• WORK TASK: Text only, exactly as given: reproduce the entries below without their pictures.

[Collected data]
....

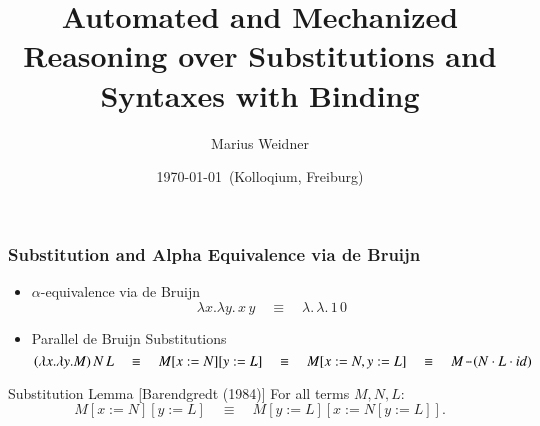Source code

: \documentclass[dvipsnames,aspectratio=169,pdftex]{beamer}
\title{Automated and Mechanized Reasoning over Substitutions and Syntaxes with Binding}
\author{Marius Weidner}
\institute{University of Freiburg}
\date{\today \ (Kolloqium, Freiburg)}
\newcommand{\Tdot}{\mkern2mu {\cdotp} \mkern-2mu  {\cdotp} \mkern-2mu {\cdotp} \mkern1mu}
\begin{document}
\begin{frame}{\null}
  \titlepage{}
\end{frame}

\begin{frame}[fragile]
  \frametitle{Substitution and Alpha Equivalence via de Bruijn}
  \begin{itemize}
    \item $\alpha$-equivalence via de Bruijn
          \[
            \lambda x. \lambda y.\,x \,y \quad\equiv\quad \lambda.\,\lambda.\,1\,0
          \]

    \item Parallel de Bruijn Substitutions
          \[
            (\lambda x. \lambda y. M)\,N\,L \quad\equiv\quad M[x := N][y := L]  \quad \equiv\quad M[x := N, y := L] \quad\equiv\quad M \Tdot (N \cdot L \cdot id)
          \]
  \end{itemize}

  \vspace{0.6em}
  \begin{block}{Substitution Lemma [Barendgredt (1984)]}
    For all terms $M, N, L$:
    \[
      M[x := N][y := L] \quad\equiv\quad M[y := L][x := N[y := L]]. %
    \]
  \end{block}
\end{frame}

\end{document}
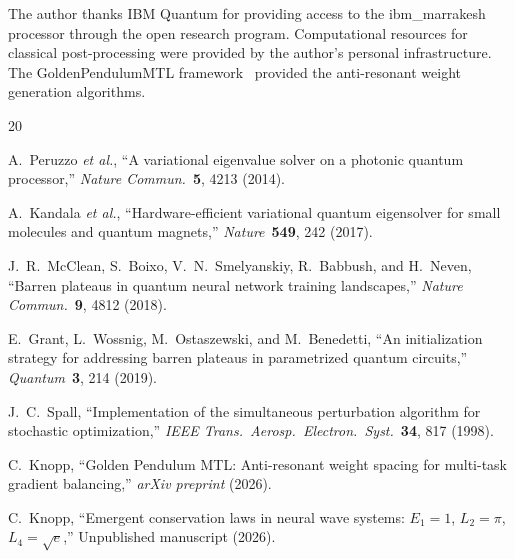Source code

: \documentclass[twocolumn,showpacs,preprintnumbers,amsmath,amssymb,aps,prl]{revtex4-2}
\begin{document}
\begin{acknowledgments}
The author thanks IBM Quantum for providing access to the ibm\_marrakesh processor through the open research program. Computational resources for classical post-processing were provided by the author's personal infrastructure. The GoldenPendulumMTL framework~\cite{knopp2026golden} provided the anti-resonant weight generation algorithms.
\end{acknowledgments}

\begin{thebibliography}{20}

A.~Peruzzo \textit{et al.},
``A variational eigenvalue solver on a photonic quantum processor,''
\textit{Nature Commun.}~\textbf{5}, 4213 (2014).

A.~Kandala \textit{et al.},
``Hardware-efficient variational quantum eigensolver for small molecules and quantum magnets,''
\textit{Nature}~\textbf{549}, 242 (2017).

J.~R.~McClean, S.~Boixo, V.~N.~Smelyanskiy, R.~Babbush, and H.~Neven,
``Barren plateaus in quantum neural network training landscapes,''
\textit{Nature Commun.}~\textbf{9}, 4812 (2018).

E.~Grant, L.~Wossnig, M.~Ostaszewski, and M.~Benedetti,
``An initialization strategy for addressing barren plateaus in parametrized quantum circuits,''
\textit{Quantum}~\textbf{3}, 214 (2019).

J.~C.~Spall,
``Implementation of the simultaneous perturbation algorithm for stochastic optimization,''
\textit{IEEE Trans.\ Aerosp.\ Electron.\ Syst.}~\textbf{34}, 817 (1998).

C.~Knopp,
``Golden Pendulum MTL: Anti-resonant weight spacing for multi-task gradient balancing,''
\textit{arXiv preprint} (2026).

C.~Knopp,
``Emergent conservation laws in neural wave systems: $E_1 = 1$, $L_2 = \pi$, $L_4 = \sqrt{e}$,''
Unpublished manuscript (2026).

\end{thebibliography}
\end{document}
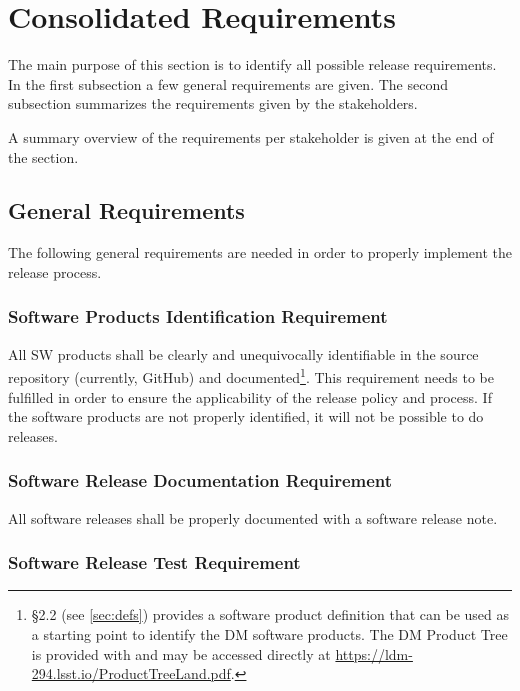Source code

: \newpage
\section{Consolidated Requirements} \label{sec:reqdef}

The main purpose of this section is to identify all possible release requirements.
In the first subsection a few general requirements are given.
The second subsection summarizes the requirements given by the stakeholders.

A summary overview of the requirements per stakeholder is given at the end of the section.


\subsection{General Requirements} \label{sec:genreq}

The following general requirements are needed in order to properly implement the release process.


\subsubsection{Software Products Identification Requirement} \label{sec:swid}

All \gls{SW} products shall be clearly and unequivocally identifiable in the source repository (currently, GitHub) and documented\footnote{
 \S2.2 (see \ref{sec:defs}) provides a software product definition that can be used as a starting point to identify the DM software products.
The DM Product Tree is provided with  and may be accessed directly at \url{https://ldm-294.lsst.io/ProductTreeLand.pdf}.}.
This requirement needs to be fulfilled in order to ensure the applicability of the release policy and process.
If the software products are not properly identified, it will not be possible to do releases.


\subsubsection{Software Release Documentation Requirement} \label{sec:reqdoc}

All software releases shall be properly documented with a software release note.


\subsubsection{Software Release Test Requirement} \label{sec:test}

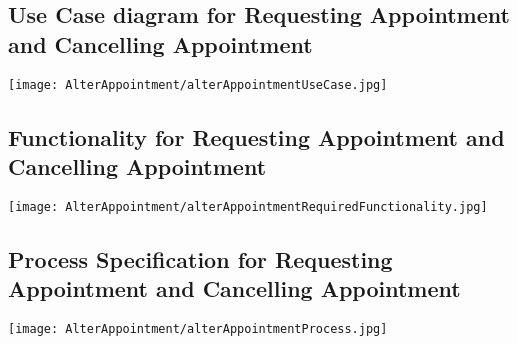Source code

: \subsection{Use Case diagram for Requesting Appointment and Cancelling Appointment}
	\texttt{[image: AlterAppointment/alterAppointmentUseCase.jpg]}
	
\subsection{Functionality for Requesting Appointment and Cancelling Appointment}
	\texttt{[image: AlterAppointment/alterAppointmentRequiredFunctionality.jpg]}
	
\subsection{Process Specification for Requesting Appointment and Cancelling Appointment}
	\texttt{[image: AlterAppointment/alterAppointmentProcess.jpg]}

....

• REPLY:
Source code

: \documentclass[dvipsnames,aspectratio=169,pdftex]{beamer}
\title{Automated and Mechanized Reasoning over Substitutions and Syntaxes with Binding}
\author{Marius Weidner}
\institute{University of Freiburg}
\date{\today \ (Kolloqium, Freiburg)}
\newcommand{\Tdot}{\mkern2mu {\cdotp} \mkern-2mu  {\cdotp} \mkern-2mu {\cdotp} \mkern1mu}
\begin{document}
\begin{frame}{\null}
  \titlepage{}
\end{frame}

\begin{frame}[fragile]
  \frametitle{Substitution and Alpha Equivalence via de Bruijn}
  \begin{itemize}
    \item $\alpha$-equivalence via de Bruijn
          \[
            \lambda x. \lambda y.\,x \,y \quad\equiv\quad \lambda.\,\lambda.\,1\,0
          \]

    \item Parallel de Bruijn Substitutions
          \[
            (\lambda x. \lambda y. M)\,N\,L \quad\equiv\quad M[x := N][y := L]  \quad \equiv\quad M[x := N, y := L] \quad\equiv\quad M \Tdot (N \cdot L \cdot id)
          \]
  \end{itemize}

  \vspace{0.6em}
  \begin{block}{Substitution Lemma [Barendgredt (1984)]}
    For all terms $M, N, L$:
    \[
      M[x := N][y := L] \quad\equiv\quad M[y := L][x := N[y := L]]. %
    \]
  \end{block}
\end{frame}

\end{document}
Source code

: \documentclass[twocolumn,showpacs,preprintnumbers,amsmath,amssymb,aps,prl]{revtex4-2}
\begin{document}
\begin{acknowledgments}
The author thanks IBM Quantum for providing access to the ibm\_marrakesh processor through the open research program. Computational resources for classical post-processing were provided by the author's personal infrastructure. The GoldenPendulumMTL framework~\cite{knopp2026golden} provided the anti-resonant weight generation algorithms.
\end{acknowledgments}

\begin{thebibliography}{20}

A.~Peruzzo \textit{et al.},
``A variational eigenvalue solver on a photonic quantum processor,''
\textit{Nature Commun.}~\textbf{5}, 4213 (2014).

A.~Kandala \textit{et al.},
``Hardware-efficient variational quantum eigensolver for small molecules and quantum magnets,''
\textit{Nature}~\textbf{549}, 242 (2017).

J.~R.~McClean, S.~Boixo, V.~N.~Smelyanskiy, R.~Babbush, and H.~Neven,
``Barren plateaus in quantum neural network training landscapes,''
\textit{Nature Commun.}~\textbf{9}, 4812 (2018).

E.~Grant, L.~Wossnig, M.~Ostaszewski, and M.~Benedetti,
``An initialization strategy for addressing barren plateaus in parametrized quantum circuits,''
\textit{Quantum}~\textbf{3}, 214 (2019).

J.~C.~Spall,
``Implementation of the simultaneous perturbation algorithm for stochastic optimization,''
\textit{IEEE Trans.\ Aerosp.\ Electron.\ Syst.}~\textbf{34}, 817 (1998).

C.~Knopp,
``Golden Pendulum MTL: Anti-resonant weight spacing for multi-task gradient balancing,''
\textit{arXiv preprint} (2026).

C.~Knopp,
``Emergent conservation laws in neural wave systems: $E_1 = 1$, $L_2 = \pi$, $L_4 = \sqrt{e}$,''
Unpublished manuscript (2026).

\end{thebibliography}
\end{document}
Source code

: \newpage
\section{Consolidated Requirements} \label{sec:reqdef}

The main purpose of this section is to identify all possible release requirements.
In the first subsection a few general requirements are given.
The second subsection summarizes the requirements given by the stakeholders.

A summary overview of the requirements per stakeholder is given at the end of the section.


\subsection{General Requirements} \label{sec:genreq}

The following general requirements are needed in order to properly implement the release process.


\subsubsection{Software Products Identification Requirement} \label{sec:swid}

All \gls{SW} products shall be clearly and unequivocally identifiable in the source repository (currently, GitHub) and documented\footnote{
 \S2.2 (see \ref{sec:defs}) provides a software product definition that can be used as a starting point to identify the DM software products.
The DM Product Tree is provided with  and may be accessed directly at \url{https://ldm-294.lsst.io/ProductTreeLand.pdf}.}.
This requirement needs to be fulfilled in order to ensure the applicability of the release policy and process.
If the software products are not properly identified, it will not be possible to do releases.


\subsubsection{Software Release Documentation Requirement} \label{sec:reqdoc}

All software releases shall be properly documented with a software release note.


\subsubsection{Software Release Test Requirement} \label{sec:test}

Source code

: \subsection{Use Case diagram for Requesting Appointment and Cancelling Appointment}
	\texttt{[image: AlterAppointment/alterAppointmentUseCase.jpg]}
	
\subsection{Functionality for Requesting Appointment and Cancelling Appointment}
	\texttt{[image: AlterAppointment/alterAppointmentRequiredFunctionality.jpg]}
	
\subsection{Process Specification for Requesting Appointment and Cancelling Appointment}
	\texttt{[image: AlterAppointment/alterAppointmentProcess.jpg]}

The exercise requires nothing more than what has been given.